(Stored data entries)
===============

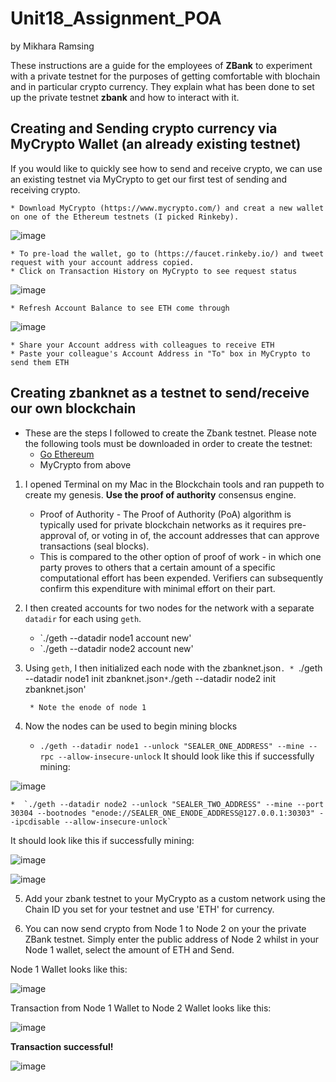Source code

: # Unit18_Assignment_POA
by Mikhara Ramsing


These instructions are a guide for the employees of **ZBank** to experiment with a private testnet for the purposes of getting comfortable with blochain and in particular crypto currency. They explain what has been done to set up the private testnet **zbank** and how to interact with it.


## Creating and Sending crypto currency via MyCrypto Wallet (an already existing testnet)


If you would like to quickly see how to send and receive crypto, we can use an existing testnet via MyCrypto to get our first test of sending and receiving crypto.


	* Download MyCrypto (https://www.mycrypto.com/) and creat a new wallet on one of the Ethereum testnets (I picked Rinkeby).

![image](1.MyCryptoWalletcreated.png)

	* To pre-load the wallet, go to (https://faucet.rinkeby.io/) and tweet request with your account address copied.
	* Click on Transaction History on MyCrypto to see request status

![image](2.EthrequestedonRinkeby.png)

	* Refresh Account Balance to see ETH come through

![image](3.EthloadedfromRinkebyintowallet.png)

	* Share your Account address with colleagues to receive ETH
	* Paste your colleague's Account Address in "To" box in MyCrypto to send them ETH


## Creating **zbanknet** as a testnet to send/receive our own blockchain

* These are the steps I followed to create the Zbank testnet. Please note the following tools must be downloaded in order to create the testnet:
	* [Go Ethereum](https://geth.ethereum.org/) 
	* MyCrypto from above

1. I opened Terminal on my Mac in the Blockchain tools and ran puppeth to create my genesis. **Use the proof of authority** consensus engine.
	* Proof of Authority - The Proof of Authority (PoA) algorithm is typically used for private blockchain networks as it requires pre-approval of, or voting in of, the account addresses that can approve transactions (seal blocks).
	* This is compared to the other option of proof of work - in which one party proves to others that a certain amount of a specific computational effort has been expended. Verifiers can subsequently confirm this expenditure with minimal effort on their part.

2. I then created accounts for two nodes for the network with a separate `datadir` for each using `geth`.
	* `./geth --datadir node1 account new'	
	* `./geth --datadir node2 account new'


3. Using `geth`, I then initialized each node with the zbanknet.json`.
        * `./geth --datadir node1 init zbanknet.json`
        * `./geth --datadir node2 init zbanknet.json'

        * Note the enode of node 1


4. Now the nodes can be used to begin mining blocks
	*  `./geth --datadir node1 --unlock "SEALER_ONE_ADDRESS" --mine --rpc --allow-insecure-unlock`
It should look like this if successfully mining:

![image](4.node1.png)

    *  `./geth --datadir node2 --unlock "SEALER_TWO_ADDRESS" --mine --port 30304 --bootnodes "enode://SEALER_ONE_ENODE_ADDRESS@127.0.0.1:30303" --ipcdisable --allow-insecure-unlock`
It should look like this if successfully mining:

![image](5.node2a.png)

![image](6.node2b.png)

5. Add your zbank testnet to your MyCrypto as a custom network using the Chain ID you set for your testnet and use 'ETH' for currency.

6. You can now send crypto from Node 1 to Node 2 on your the private ZBank testnet. Simply enter the public address of Node 2 whilst in your Node 1 wallet, select the amount of ETH and Send.

Node 1 Wallet looks like this:

![image](7.node1wallet.png)

Transaction from Node 1 Wallet to Node 2 Wallet looks like this:

![image](8.transactionfromnode1tonode2.png)

**Transaction successful!**

![image](9.transactionsuccessful.png)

===============

- **Exercise**:
Restate the data word for word without pictures.

- **Solution to the exercise**:
Source code

: # Unit18_Assignment_POA
by Mikhara Ramsing


These instructions are a guide for the employees of **ZBank** to experiment with a private testnet for the purposes of getting comfortable with blochain and in particular crypto currency. They explain what has been done to set up the private testnet **zbank** and how to interact with it.


## Creating and Sending crypto currency via MyCrypto Wallet (an already existing testnet)


If you would like to quickly see how to send and receive crypto, we can use an existing testnet via MyCrypto to get our first test of sending and receiving crypto.


	* Download MyCrypto (https://www.mycrypto.com/) and creat a new wallet on one of the Ethereum testnets (I picked Rinkeby).

![image](1.MyCryptoWalletcreated.png)

	* To pre-load the wallet, go to (https://faucet.rinkeby.io/) and tweet request with your account address copied.
	* Click on Transaction History on MyCrypto to see request status

![image](2.EthrequestedonRinkeby.png)

	* Refresh Account Balance to see ETH come through

![image](3.EthloadedfromRinkebyintowallet.png)

	* Share your Account address with colleagues to receive ETH
	* Paste your colleague's Account Address in "To" box in MyCrypto to send them ETH


## Creating **zbanknet** as a testnet to send/receive our own blockchain

* These are the steps I followed to create the Zbank testnet. Please note the following tools must be downloaded in order to create the testnet:
	* [Go Ethereum](https://geth.ethereum.org/) 
	* MyCrypto from above

1. I opened Terminal on my Mac in the Blockchain tools and ran puppeth to create my genesis. **Use the proof of authority** consensus engine.
	* Proof of Authority - The Proof of Authority (PoA) algorithm is typically used for private blockchain networks as it requires pre-approval of, or voting in of, the account addresses that can approve transactions (seal blocks).
	* This is compared to the other option of proof of work - in which one party proves to others that a certain amount of a specific computational effort has been expended. Verifiers can subsequently confirm this expenditure with minimal effort on their part.

2. I then created accounts for two nodes for the network with a separate `datadir` for each using `geth`.
	* `./geth --datadir node1 account new'	
	* `./geth --datadir node2 account new'


3. Using `geth`, I then initialized each node with the zbanknet.json`.
        * `./geth --datadir node1 init zbanknet.json`
        * `./geth --datadir node2 init zbanknet.json'

        * Note the enode of node 1


4. Now the nodes can be used to begin mining blocks
	*  `./geth --datadir node1 --unlock "SEALER_ONE_ADDRESS" --mine --rpc --allow-insecure-unlock`
It should look like this if successfully mining:

![image](4.node1.png)

    *  `./geth --datadir node2 --unlock "SEALER_TWO_ADDRESS" --mine --port 30304 --bootnodes "enode://SEALER_ONE_ENODE_ADDRESS@127.0.0.1:30303" --ipcdisable --allow-insecure-unlock`
It should look like this if successfully mining:

![image](5.node2a.png)

![image](6.node2b.png)

5. Add your zbank testnet to your MyCrypto as a custom network using the Chain ID you set for your testnet and use 'ETH' for currency.

6. You can now send crypto from Node 1 to Node 2 on your the private ZBank testnet. Simply enter the public address of Node 2 whilst in your Node 1 wallet, select the amount of ETH and Send.

Node 1 Wallet looks like this:

![image](7.node1wallet.png)

Transaction from Node 1 Wallet to Node 2 Wallet looks like this:

![image](8.transactionfromnode1tonode2.png)

**Transaction successful!**

![image](9.transactionsuccessful.png)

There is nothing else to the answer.